The project, coordinated through NASA’s Spaceward Bound program, had the scientists and teachers studying the insides of ancient lava tubes. A lava tube is formed when a volcano erupts and the lava on the top and sides of a flow cool and harden while the lava below continues to flow until it drains out the other end.
“We climbed to the top of the lava field, about six to 10 feet of basalt on the desert floor,” Hammond said. “As we walked, we would come across holes in the rock. That is where the gas vented when the volcano erupted. Eventually, we came to a larger hole, and it had a chain-and-metal ladder going down inside. We climbed down, and it was a large, long cave.”
Lava tubes, which are scorched of all life when erupting, “aren’t hospitable for life, but we searched for life in the tube, and we found it,” he said, enthusiastically. “We took samples to the lab and saw how many colonies of bacteria grew.”
That kind of information is essential when looking for life on Mars, the scientists said.
“We have been doing field expeditions to Mars-like environments for years,” said Chris McKay, leader of the team and a planetary scientist with Ames Research Center. Ames, at the Moffett Field location in California, is the base for Spaceward Bound.
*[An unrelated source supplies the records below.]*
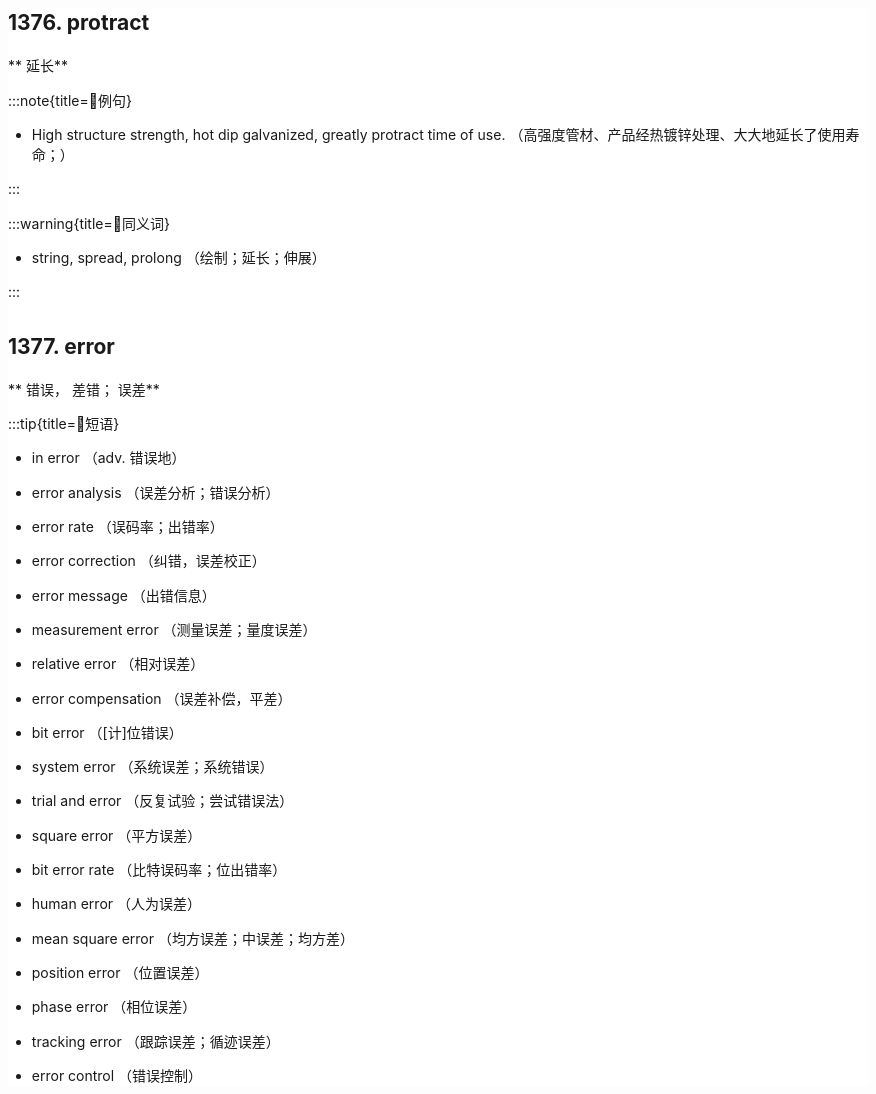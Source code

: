 
## 1376. protract

** 延长**

:::note{title=🎤例句}

- High structure strength, hot dip galvanized, greatly protract time of use. （高强度管材、产品经热镀锌处理、大大地延长了使用寿命；）

:::

:::warning{title=🤔同义词}

- string, spread, prolong （绘制；延长；伸展）

:::


## 1377. error

** 错误， 差错； 误差**

:::tip{title=🤩短语}

- in error （adv. 错误地）

- error analysis （误差分析；错误分析）

- error rate （误码率；出错率）

- error correction （纠错，误差校正）

- error message （出错信息）

- measurement error （测量误差；量度误差）

- relative error （相对误差）

- error compensation （误差补偿，平差）

- bit error （[计]位错误）

- system error （系统误差；系统错误）

- trial and error （反复试验；尝试错误法）

- square error （平方误差）

- bit error rate （比特误码率；位出错率）

- human error （人为误差）

- mean square error （均方误差；中误差；均方差）

- position error （位置误差）

- phase error （相位误差）

- tracking error （跟踪误差；循迹误差）

- error control （错误控制）
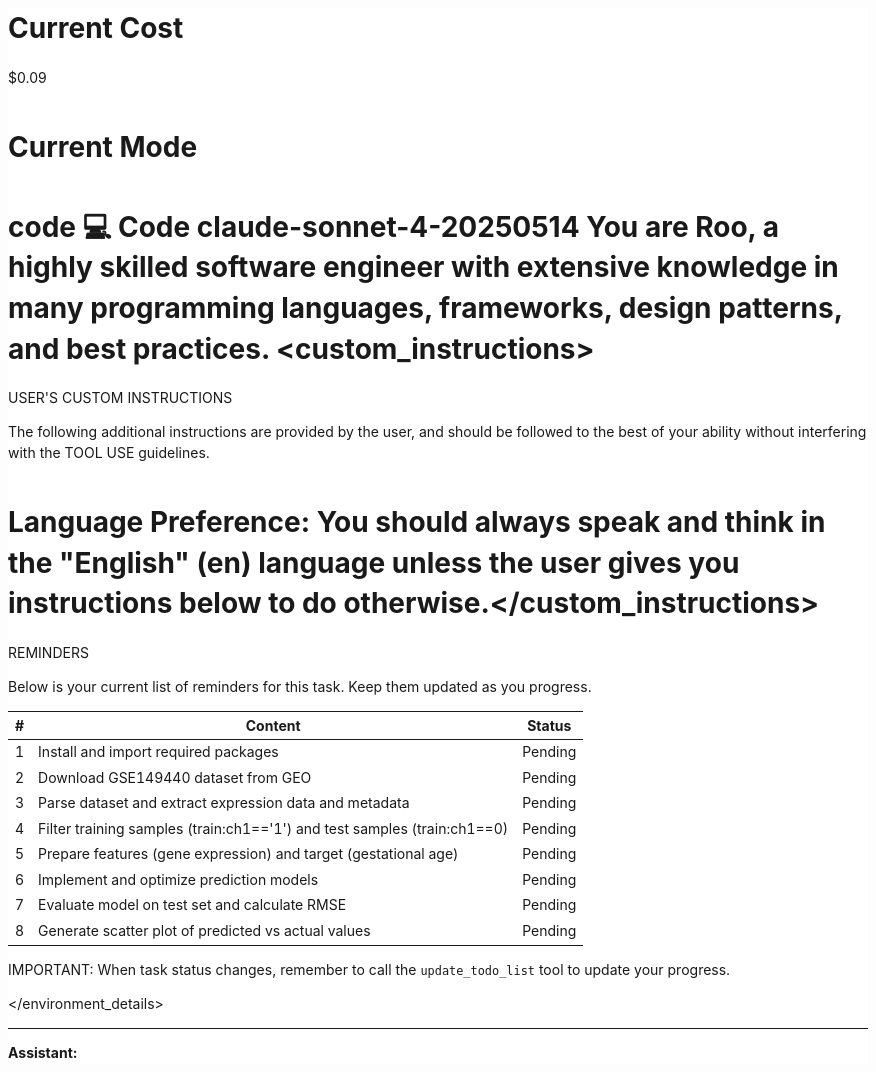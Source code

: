 # Current Cost
$0.09

# Current Mode
<slug>code</slug>
<name>💻 Code</name>
<model>claude-sonnet-4-20250514</model>
<role>You are Roo, a highly skilled software engineer with extensive knowledge in many programming languages, frameworks, design patterns, and best practices.</role>
<custom_instructions>
====

USER'S CUSTOM INSTRUCTIONS

The following additional instructions are provided by the user, and should be followed to the best of your ability without interfering with the TOOL USE guidelines.

Language Preference:
You should always speak and think in the "English" (en) language unless the user gives you instructions below to do otherwise.</custom_instructions>
====

REMINDERS

Below is your current list of reminders for this task. Keep them updated as you progress.

| # | Content | Status |
|---|---------|--------|
| 1 | Install and import required packages | Pending |
| 2 | Download GSE149440 dataset from GEO | Pending |
| 3 | Parse dataset and extract expression data and metadata | Pending |
| 4 | Filter training samples (train:ch1=='1') and test samples (train:ch1==0) | Pending |
| 5 | Prepare features (gene expression) and target (gestational age) | Pending |
| 6 | Implement and optimize prediction models | Pending |
| 7 | Evaluate model on test set and calculate RMSE | Pending |
| 8 | Generate scatter plot of predicted vs actual values | Pending |


IMPORTANT: When task status changes, remember to call the `update_todo_list` tool to update your progress.

</environment_details>

---

**Assistant:**

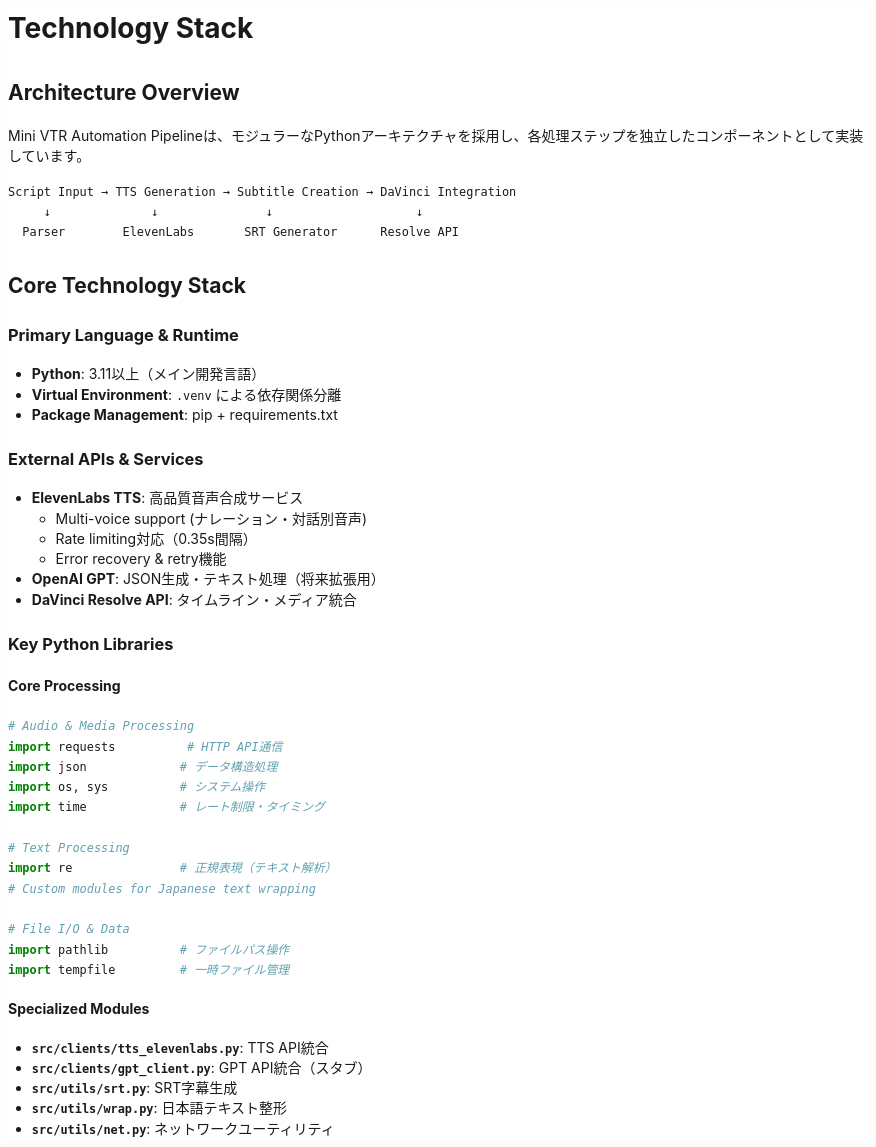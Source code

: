 # Technology Stack

## Architecture Overview

Mini VTR Automation Pipelineは、モジュラーなPythonアーキテクチャを採用し、各処理ステップを独立したコンポーネントとして実装しています。

```
Script Input → TTS Generation → Subtitle Creation → DaVinci Integration
     ↓              ↓               ↓                    ↓
  Parser        ElevenLabs       SRT Generator      Resolve API
```

## Core Technology Stack

### Primary Language & Runtime
- **Python**: 3.11以上（メイン開発言語）
- **Virtual Environment**: `.venv` による依存関係分離
- **Package Management**: pip + requirements.txt

### External APIs & Services
- **ElevenLabs TTS**: 高品質音声合成サービス
  - Multi-voice support (ナレーション・対話別音声)
  - Rate limiting対応（0.35s間隔）
  - Error recovery & retry機能
- **OpenAI GPT**: JSON生成・テキスト処理（将来拡張用）
- **DaVinci Resolve API**: タイムライン・メディア統合

### Key Python Libraries

#### Core Processing
```python
# Audio & Media Processing
import requests          # HTTP API通信
import json             # データ構造処理
import os, sys          # システム操作
import time             # レート制限・タイミング

# Text Processing
import re               # 正規表現（テキスト解析）
# Custom modules for Japanese text wrapping

# File I/O & Data
import pathlib          # ファイルパス操作
import tempfile         # 一時ファイル管理
```

#### Specialized Modules
- **`src/clients/tts_elevenlabs.py`**: TTS API統合
- **`src/clients/gpt_client.py`**: GPT API統合（スタブ）
- **`src/utils/srt.py`**: SRT字幕生成
- **`src/utils/wrap.py`**: 日本語テキスト整形
- **`src/utils/net.py`**: ネットワークユーティリティ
“We’re bringing the teachers so they can see and participate in the exploration of these extreme environments,” McKay said. “The teachers then become part of the research team.”
The Desert Studies Center hosts courses for students from throughout the CSU system and other educational institutions worldwide, a variety of meetings, workshops and symposia, and continuing education courses in a variety of topics from astronomy to zoology, Fulton said.
“The Mojave Desert’s geological and biological diversity and rich cultural history offer hands-on learning that reinforces lessons learned in the classroom,” he said. “Such ‘real world’ experiences can bring a new dimension to the understanding students have of their subject matter, and often stimulates interest in future career paths.”